— The problem —
Copy each line containing the word "aumentando" from the records that follow, please.

Plain-text document sources
==============================
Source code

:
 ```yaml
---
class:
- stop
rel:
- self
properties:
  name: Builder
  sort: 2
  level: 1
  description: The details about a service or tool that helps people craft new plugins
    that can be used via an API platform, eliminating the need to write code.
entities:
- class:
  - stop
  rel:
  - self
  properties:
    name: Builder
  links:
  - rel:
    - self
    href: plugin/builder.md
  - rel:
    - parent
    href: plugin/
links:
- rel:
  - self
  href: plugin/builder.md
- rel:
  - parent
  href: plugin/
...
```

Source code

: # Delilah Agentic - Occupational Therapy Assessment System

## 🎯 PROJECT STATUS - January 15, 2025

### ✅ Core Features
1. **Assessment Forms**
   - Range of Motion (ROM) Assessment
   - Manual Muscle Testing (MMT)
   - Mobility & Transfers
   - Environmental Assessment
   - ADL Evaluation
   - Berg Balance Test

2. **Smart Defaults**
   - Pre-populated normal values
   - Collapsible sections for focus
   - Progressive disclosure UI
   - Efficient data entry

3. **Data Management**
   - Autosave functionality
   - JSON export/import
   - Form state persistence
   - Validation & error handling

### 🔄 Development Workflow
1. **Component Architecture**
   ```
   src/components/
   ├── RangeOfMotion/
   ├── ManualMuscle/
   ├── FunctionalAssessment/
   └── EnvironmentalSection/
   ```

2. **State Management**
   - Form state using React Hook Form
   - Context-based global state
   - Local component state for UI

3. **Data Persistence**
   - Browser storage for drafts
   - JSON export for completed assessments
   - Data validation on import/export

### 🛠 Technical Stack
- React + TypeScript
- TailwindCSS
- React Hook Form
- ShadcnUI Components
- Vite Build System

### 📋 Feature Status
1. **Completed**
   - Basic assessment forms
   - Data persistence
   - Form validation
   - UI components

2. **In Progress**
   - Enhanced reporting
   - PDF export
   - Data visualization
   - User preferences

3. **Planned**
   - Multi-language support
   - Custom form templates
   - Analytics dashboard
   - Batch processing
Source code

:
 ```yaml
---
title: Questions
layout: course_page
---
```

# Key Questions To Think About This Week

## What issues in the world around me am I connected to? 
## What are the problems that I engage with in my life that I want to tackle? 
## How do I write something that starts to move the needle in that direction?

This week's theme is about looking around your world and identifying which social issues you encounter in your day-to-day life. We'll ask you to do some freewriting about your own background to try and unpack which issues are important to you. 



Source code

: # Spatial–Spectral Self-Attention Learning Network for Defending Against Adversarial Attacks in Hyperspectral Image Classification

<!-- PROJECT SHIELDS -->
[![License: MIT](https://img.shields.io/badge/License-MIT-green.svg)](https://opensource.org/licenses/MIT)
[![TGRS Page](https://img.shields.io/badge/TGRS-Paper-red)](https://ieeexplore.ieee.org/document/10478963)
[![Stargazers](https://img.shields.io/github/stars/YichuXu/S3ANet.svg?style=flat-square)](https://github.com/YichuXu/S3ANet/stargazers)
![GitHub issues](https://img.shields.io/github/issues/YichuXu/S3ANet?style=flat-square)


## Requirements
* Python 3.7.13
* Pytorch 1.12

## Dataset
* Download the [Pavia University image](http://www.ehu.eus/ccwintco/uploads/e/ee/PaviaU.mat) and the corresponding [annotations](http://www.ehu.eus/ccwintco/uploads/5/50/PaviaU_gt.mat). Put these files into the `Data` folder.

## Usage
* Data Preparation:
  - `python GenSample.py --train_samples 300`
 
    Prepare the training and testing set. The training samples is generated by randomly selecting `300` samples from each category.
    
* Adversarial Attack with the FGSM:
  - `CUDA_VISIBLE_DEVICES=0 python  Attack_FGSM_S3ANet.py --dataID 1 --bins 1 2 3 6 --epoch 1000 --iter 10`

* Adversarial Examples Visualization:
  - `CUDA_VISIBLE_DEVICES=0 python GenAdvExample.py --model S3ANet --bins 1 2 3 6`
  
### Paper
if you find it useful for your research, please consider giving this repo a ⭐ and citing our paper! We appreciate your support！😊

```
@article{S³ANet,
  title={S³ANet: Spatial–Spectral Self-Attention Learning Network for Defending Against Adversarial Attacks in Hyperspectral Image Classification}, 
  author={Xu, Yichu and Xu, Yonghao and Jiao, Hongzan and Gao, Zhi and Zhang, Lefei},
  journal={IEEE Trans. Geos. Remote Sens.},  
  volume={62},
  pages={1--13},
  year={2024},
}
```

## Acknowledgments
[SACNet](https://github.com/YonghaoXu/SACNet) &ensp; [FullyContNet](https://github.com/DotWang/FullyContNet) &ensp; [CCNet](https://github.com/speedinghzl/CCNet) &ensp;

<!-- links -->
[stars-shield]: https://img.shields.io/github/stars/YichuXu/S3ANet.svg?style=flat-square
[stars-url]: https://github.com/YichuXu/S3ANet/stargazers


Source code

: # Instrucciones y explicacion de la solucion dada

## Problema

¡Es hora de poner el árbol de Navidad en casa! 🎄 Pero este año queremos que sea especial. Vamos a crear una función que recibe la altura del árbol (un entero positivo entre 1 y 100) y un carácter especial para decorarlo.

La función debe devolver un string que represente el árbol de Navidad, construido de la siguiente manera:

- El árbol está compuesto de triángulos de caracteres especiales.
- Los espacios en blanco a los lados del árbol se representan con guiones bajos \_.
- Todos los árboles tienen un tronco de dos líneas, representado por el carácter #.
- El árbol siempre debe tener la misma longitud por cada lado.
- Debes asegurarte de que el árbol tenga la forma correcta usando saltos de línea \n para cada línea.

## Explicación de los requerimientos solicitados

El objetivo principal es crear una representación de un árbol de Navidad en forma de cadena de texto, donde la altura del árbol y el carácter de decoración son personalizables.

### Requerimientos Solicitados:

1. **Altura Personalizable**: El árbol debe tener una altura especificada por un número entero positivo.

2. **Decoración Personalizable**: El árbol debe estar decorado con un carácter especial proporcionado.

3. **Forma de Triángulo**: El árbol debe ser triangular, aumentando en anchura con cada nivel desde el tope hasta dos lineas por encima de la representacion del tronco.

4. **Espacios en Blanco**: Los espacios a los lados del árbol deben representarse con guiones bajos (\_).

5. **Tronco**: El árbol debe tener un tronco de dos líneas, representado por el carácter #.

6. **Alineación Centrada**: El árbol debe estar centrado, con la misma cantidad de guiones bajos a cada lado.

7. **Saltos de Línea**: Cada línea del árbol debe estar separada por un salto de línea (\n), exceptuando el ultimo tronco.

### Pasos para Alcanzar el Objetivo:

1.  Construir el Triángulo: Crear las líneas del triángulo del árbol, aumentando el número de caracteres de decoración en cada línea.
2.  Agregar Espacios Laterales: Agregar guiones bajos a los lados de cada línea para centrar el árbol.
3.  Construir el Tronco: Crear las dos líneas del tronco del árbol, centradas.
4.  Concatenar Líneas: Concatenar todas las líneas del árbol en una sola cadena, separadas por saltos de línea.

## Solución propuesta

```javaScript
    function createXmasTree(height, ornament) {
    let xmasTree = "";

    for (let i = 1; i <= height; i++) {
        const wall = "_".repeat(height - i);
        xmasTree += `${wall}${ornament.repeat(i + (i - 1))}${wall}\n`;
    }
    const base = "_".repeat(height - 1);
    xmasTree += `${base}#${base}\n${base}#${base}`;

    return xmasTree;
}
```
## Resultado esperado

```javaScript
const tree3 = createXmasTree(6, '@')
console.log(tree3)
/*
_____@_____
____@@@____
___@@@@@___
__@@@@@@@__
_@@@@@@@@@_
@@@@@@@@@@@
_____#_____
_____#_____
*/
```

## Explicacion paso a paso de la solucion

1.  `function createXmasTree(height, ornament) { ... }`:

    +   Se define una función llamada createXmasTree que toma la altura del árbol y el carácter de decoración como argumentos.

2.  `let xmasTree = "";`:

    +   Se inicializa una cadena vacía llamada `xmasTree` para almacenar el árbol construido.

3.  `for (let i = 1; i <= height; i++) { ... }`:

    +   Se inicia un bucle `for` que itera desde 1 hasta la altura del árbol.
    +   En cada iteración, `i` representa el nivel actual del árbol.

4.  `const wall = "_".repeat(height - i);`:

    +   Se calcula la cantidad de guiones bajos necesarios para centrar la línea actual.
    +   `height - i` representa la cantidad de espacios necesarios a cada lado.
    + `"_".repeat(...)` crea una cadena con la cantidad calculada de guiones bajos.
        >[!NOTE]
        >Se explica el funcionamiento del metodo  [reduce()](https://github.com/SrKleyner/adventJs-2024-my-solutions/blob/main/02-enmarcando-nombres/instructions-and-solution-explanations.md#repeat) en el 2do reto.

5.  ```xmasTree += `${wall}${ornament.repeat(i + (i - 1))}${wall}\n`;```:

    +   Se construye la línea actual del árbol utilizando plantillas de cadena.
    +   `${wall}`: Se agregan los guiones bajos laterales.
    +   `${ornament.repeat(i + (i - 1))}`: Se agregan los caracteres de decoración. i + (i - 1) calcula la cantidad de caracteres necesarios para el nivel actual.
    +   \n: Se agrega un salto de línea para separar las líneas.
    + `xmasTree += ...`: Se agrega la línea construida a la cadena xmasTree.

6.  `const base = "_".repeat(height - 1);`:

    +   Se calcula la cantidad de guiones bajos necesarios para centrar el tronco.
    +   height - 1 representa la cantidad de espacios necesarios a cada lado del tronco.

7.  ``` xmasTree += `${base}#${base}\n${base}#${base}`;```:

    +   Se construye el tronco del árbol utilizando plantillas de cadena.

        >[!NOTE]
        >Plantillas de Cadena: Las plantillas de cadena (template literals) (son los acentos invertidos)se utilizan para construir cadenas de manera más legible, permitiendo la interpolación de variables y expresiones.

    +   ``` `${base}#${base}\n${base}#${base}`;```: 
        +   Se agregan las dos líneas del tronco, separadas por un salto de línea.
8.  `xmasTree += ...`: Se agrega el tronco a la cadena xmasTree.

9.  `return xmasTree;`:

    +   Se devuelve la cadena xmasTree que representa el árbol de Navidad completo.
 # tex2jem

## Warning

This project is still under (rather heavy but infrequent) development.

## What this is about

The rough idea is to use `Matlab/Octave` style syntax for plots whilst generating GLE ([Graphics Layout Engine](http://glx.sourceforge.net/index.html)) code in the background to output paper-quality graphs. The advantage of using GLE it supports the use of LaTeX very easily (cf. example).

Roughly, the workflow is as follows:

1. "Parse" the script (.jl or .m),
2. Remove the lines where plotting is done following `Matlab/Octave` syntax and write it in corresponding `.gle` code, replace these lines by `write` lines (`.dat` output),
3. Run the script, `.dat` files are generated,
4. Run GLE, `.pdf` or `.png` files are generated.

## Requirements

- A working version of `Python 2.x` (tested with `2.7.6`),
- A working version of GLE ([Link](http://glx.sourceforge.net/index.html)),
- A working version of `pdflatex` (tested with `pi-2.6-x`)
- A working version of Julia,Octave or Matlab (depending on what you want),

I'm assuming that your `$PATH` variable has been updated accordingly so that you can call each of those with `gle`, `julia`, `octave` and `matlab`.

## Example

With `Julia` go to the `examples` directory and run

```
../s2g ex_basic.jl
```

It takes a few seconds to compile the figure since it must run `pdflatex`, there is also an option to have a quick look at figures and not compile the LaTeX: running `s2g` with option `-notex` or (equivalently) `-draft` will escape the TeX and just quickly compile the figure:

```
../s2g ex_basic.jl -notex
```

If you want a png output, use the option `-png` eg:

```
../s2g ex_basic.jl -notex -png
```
==============================
— Response below —
3. **Forma de Triángulo**: El árbol debe ser triangular, aumentando en anchura con cada nivel desde el tope hasta dos lineas por encima de la representacion del tronco.
1.  Construir el Triángulo: Crear las líneas del triángulo del árbol, aumentando el número de caracteres de decoración en cada línea.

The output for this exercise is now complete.